The North Dakota Farmers Union issued a statement recently saying it "applauds" the farm program payment limits in a new a new bill called the Rural America Preservation Act of 2012.
Sponsored by Sens. Chuck Grassley, R-Iowa, and Tim Johnson, D-S.D., the bill would cap loan deficiency payments and marketing loan gains at $75,000 each and impose a $50,000 limit on all other commodity programs. The combined limit for payments to married farm couples would be $250,000.
The legislation would also improve the "measurable standard" by which the U.S. Department of Agriculture determines who should and should not receive farm payments.
"It's clear that payment limits as they are currently formulated are ineffective," says Woody Barth, NDFU president. "This situation undermines public support for farm programs so realistic and meaningful payment limits need to be implemented. Our policy clearly states this."

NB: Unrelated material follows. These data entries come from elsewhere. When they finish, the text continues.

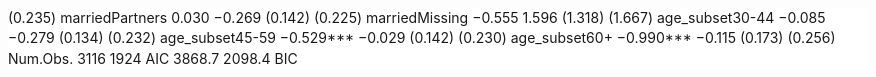    <td style="text-align:center;"> (0.235) </td>
  </tr>
  <tr>
   <td style="text-align:left;"> marriedPartners </td>
   <td style="text-align:center;"> 0.030 </td>
   <td style="text-align:center;"> −0.269 </td>
  </tr>
  <tr>
   <td style="text-align:left;">  </td>
   <td style="text-align:center;"> (0.142) </td>
   <td style="text-align:center;"> (0.225) </td>
  </tr>
  <tr>
   <td style="text-align:left;"> marriedMissing </td>
   <td style="text-align:center;"> −0.555 </td>
   <td style="text-align:center;"> 1.596 </td>
  </tr>
  <tr>
   <td style="text-align:left;">  </td>
   <td style="text-align:center;"> (1.318) </td>
   <td style="text-align:center;"> (1.667) </td>
  </tr>
  <tr>
   <td style="text-align:left;"> age_subset30-44 </td>
   <td style="text-align:center;"> −0.085 </td>
   <td style="text-align:center;"> −0.279 </td>
  </tr>
  <tr>
   <td style="text-align:left;">  </td>
   <td style="text-align:center;"> (0.134) </td>
   <td style="text-align:center;"> (0.232) </td>
  </tr>
  <tr>
   <td style="text-align:left;"> age_subset45-59 </td>
   <td style="text-align:center;"> −0.529*** </td>
   <td style="text-align:center;"> −0.029 </td>
  </tr>
  <tr>
   <td style="text-align:left;">  </td>
   <td style="text-align:center;"> (0.142) </td>
   <td style="text-align:center;"> (0.230) </td>
  </tr>
  <tr>
   <td style="text-align:left;"> age_subset60+ </td>
   <td style="text-align:center;"> −0.990*** </td>
   <td style="text-align:center;"> −0.115 </td>
  </tr>
  <tr>
   <td style="text-align:left;box-shadow: 0px 1.5px">  </td>
   <td style="text-align:center;box-shadow: 0px 1.5px"> (0.173) </td>
   <td style="text-align:center;box-shadow: 0px 1.5px"> (0.256) </td>
  </tr>
  <tr>
   <td style="text-align:left;"> Num.Obs. </td>
   <td style="text-align:center;"> 3116 </td>
   <td style="text-align:center;"> 1924 </td>
  </tr>
  <tr>
   <td style="text-align:left;"> AIC </td>
   <td style="text-align:center;"> 3868.7 </td>
   <td style="text-align:center;"> 2098.4 </td>
  </tr>
  <tr>
   <td style="text-align:left;"> BIC </td>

NDFU policy urges that the definition of a person who is actively engaged in production agriculture be strengthened to require active personal management and active personal labor in the actual farming operation and that payments should be transparent and directly attributable to a person who meets the criteria of actively engaged.
The National Farmers Union also backs the bill.
"This bill helps to direct where farm payments are going and ensure that they are going only to those who are active on farms and ranches," says Roger Johnson, NFU president. "I encourage Congress to pass this fiscally responsible piece of legislation as soon as possible."